Der Tannait Hillel der Ältere – er lebte 100 Jahre vor der Zerstörung des Zweiten Tempels – bemerkte im Hinblick auf das vorgeschriebene Toralernen: »Sage nicht: Wenn ich mehr Zeit habe, dann werde ich lernen, denn vielleicht wirst du diese Zeit niemals haben« (Sprüche der Väter 2,5). Rabbiner Seckel Bamberger (1863–1934) kommentierte Hillels Satz mit folgenden Worten: »Man muss regelmäßig täglich eine Zeit dem Toralernen widmen und dies nicht von der jeweiligen Tätigkeit im Geschäft abhängig machen, ebenso wie man das Toralernen nicht dem sorgenfreien Alter vorbehalten darf, da der Mensch seine Lebensdauer nicht kennt und hierdurch die Hauptaufgabe des Lebens unerfüllt lassen könnte.«

Rabbiner Ovadia Yosef (1920–2013) hingegen entdeckte in Hillels Äußerung einen wichtigen Hinweis für die tägliche Praxis. Gibt es im Alltag einige ruhige Momente, sollten diese nicht vergeudet werden, indem man sich einredet, dass sich in dieser kurzen Zeitspanne nicht lernen ließe. Beispielsweise kann jemand, der an einer Haltestelle auf den Bus wartet, eine Mischna studieren oder einen Psalm rezitieren, statt einfach untätig herumzustehen.

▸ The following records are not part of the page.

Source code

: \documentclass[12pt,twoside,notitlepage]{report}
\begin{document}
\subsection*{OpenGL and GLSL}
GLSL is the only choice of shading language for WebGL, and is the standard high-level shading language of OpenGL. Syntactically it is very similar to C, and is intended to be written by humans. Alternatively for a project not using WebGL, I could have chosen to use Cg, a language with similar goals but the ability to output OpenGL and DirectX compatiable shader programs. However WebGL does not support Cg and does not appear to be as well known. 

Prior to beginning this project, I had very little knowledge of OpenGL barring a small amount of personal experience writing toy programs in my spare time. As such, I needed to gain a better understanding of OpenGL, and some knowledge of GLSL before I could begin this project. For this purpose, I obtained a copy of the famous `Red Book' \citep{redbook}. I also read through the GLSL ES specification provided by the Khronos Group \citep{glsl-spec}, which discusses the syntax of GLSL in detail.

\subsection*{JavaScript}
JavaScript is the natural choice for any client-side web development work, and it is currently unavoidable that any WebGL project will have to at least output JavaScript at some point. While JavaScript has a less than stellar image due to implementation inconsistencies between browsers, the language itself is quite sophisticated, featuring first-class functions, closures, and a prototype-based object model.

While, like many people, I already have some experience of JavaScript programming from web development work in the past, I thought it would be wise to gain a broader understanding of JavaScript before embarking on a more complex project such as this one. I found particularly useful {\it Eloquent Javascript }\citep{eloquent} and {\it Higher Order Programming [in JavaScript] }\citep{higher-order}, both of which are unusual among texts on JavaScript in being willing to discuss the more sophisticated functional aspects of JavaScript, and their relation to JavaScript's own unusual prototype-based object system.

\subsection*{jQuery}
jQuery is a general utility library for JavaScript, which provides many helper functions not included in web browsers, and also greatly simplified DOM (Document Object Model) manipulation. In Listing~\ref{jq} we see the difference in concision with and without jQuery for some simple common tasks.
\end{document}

Auf den Wert eines jeden Augenblicks hat Hillel auch in einer anderen Mischna aufmerksam gemacht: »Wenn nicht jetzt, wann denn?« (Sprüche der Väter 1,14). Diese bekannte rhetorische Frage, die sogar von US-Präsident John F. Kennedy zitiert wurde, ist schon oft und sehr unterschiedlich interpretiert worden. So war Maimonides, der Rambam (1135–1204), überzeugt, Hillel habe mit dem Wort »jetzt« die Jugendzeit gemeint. Seiner Ansicht nach lehrt Hillel in unserer Mischna, dass sich jeder junge Mensch intensiv darum bemühen sollte, gute Eigenschaften zu erwerben, um altruistischer zu werden. Denn mit zunehmendem Alter verfestige sich der Charakter und ist nicht mehr so leicht zu korrigieren.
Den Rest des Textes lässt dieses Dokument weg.